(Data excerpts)
━━━━━━━━━━━━━━━━━━━━━━━━━━━━━━

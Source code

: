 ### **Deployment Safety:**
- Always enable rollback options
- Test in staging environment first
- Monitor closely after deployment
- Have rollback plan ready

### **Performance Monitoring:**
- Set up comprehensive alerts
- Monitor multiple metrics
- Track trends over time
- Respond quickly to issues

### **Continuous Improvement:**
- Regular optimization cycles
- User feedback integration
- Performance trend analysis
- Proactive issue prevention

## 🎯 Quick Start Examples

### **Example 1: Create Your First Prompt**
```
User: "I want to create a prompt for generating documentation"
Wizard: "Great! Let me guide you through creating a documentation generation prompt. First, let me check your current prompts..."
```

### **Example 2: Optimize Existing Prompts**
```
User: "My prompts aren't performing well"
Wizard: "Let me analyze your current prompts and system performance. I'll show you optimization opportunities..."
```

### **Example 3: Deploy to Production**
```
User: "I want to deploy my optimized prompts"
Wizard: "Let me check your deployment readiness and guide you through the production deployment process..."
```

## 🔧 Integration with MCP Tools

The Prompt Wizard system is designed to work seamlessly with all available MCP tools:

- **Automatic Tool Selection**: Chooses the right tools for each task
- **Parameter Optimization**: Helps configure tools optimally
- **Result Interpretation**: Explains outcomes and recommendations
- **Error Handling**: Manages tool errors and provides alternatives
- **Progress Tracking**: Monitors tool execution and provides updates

━━━━━━━━━━━━━━━━━━━━━━━━━━━━━━

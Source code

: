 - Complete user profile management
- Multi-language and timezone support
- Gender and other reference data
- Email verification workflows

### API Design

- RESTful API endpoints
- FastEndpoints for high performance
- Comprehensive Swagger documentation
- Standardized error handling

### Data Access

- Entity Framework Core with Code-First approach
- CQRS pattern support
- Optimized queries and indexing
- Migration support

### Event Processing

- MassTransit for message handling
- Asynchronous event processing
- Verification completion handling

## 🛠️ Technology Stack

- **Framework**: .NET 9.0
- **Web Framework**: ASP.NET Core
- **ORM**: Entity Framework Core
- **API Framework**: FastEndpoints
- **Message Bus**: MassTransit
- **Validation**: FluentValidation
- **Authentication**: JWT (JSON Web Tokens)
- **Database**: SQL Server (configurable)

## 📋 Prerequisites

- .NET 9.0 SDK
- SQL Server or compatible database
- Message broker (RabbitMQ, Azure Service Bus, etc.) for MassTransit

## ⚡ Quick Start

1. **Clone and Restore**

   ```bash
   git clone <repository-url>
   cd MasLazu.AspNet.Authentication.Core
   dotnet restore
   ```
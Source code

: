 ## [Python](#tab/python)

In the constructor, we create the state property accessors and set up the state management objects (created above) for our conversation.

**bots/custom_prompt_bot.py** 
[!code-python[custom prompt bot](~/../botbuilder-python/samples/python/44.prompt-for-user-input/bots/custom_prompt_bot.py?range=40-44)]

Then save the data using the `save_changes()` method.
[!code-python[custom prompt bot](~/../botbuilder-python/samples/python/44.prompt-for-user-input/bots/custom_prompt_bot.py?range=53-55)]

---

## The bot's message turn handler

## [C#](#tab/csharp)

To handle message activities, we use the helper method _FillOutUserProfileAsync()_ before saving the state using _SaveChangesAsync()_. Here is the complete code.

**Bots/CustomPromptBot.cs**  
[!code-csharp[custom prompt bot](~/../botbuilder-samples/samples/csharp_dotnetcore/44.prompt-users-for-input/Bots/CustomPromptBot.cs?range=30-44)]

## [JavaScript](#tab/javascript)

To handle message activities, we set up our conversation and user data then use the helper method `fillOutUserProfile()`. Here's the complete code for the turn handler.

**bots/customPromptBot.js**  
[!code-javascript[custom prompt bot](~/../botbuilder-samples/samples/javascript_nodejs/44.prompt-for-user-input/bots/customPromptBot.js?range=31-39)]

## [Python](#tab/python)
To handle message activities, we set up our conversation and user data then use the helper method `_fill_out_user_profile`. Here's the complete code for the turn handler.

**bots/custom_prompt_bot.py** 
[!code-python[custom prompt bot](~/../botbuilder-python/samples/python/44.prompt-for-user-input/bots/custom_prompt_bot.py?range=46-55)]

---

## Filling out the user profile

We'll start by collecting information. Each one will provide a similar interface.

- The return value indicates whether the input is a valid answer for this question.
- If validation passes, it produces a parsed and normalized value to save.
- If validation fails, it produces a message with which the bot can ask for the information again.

━━━━━━━━━━━━━━━━━━━━━━━━━━━━━━

• _EXERCISE_
Your answer should consist solely of the lines above from the line with "### API Design" to the line with "- **Authentication**: JWT (JSON Web Tokens)", both included, reproduced exactly.

• _TASK OUTPUT_
### API Design

- RESTful API endpoints
- FastEndpoints for high performance
- Comprehensive Swagger documentation
- Standardized error handling

### Data Access

- Entity Framework Core with Code-First approach
- CQRS pattern support
- Optimized queries and indexing
- Migration support

### Event Processing

- MassTransit for message handling
- Asynchronous event processing
- Verification completion handling

## 🛠️ Technology Stack

- **Framework**: .NET 9.0
- **Web Framework**: ASP.NET Core
- **ORM**: Entity Framework Core
- **API Framework**: FastEndpoints
- **Message Bus**: MassTransit
- **Validation**: FluentValidation
- **Authentication**: JWT (JSON Web Tokens)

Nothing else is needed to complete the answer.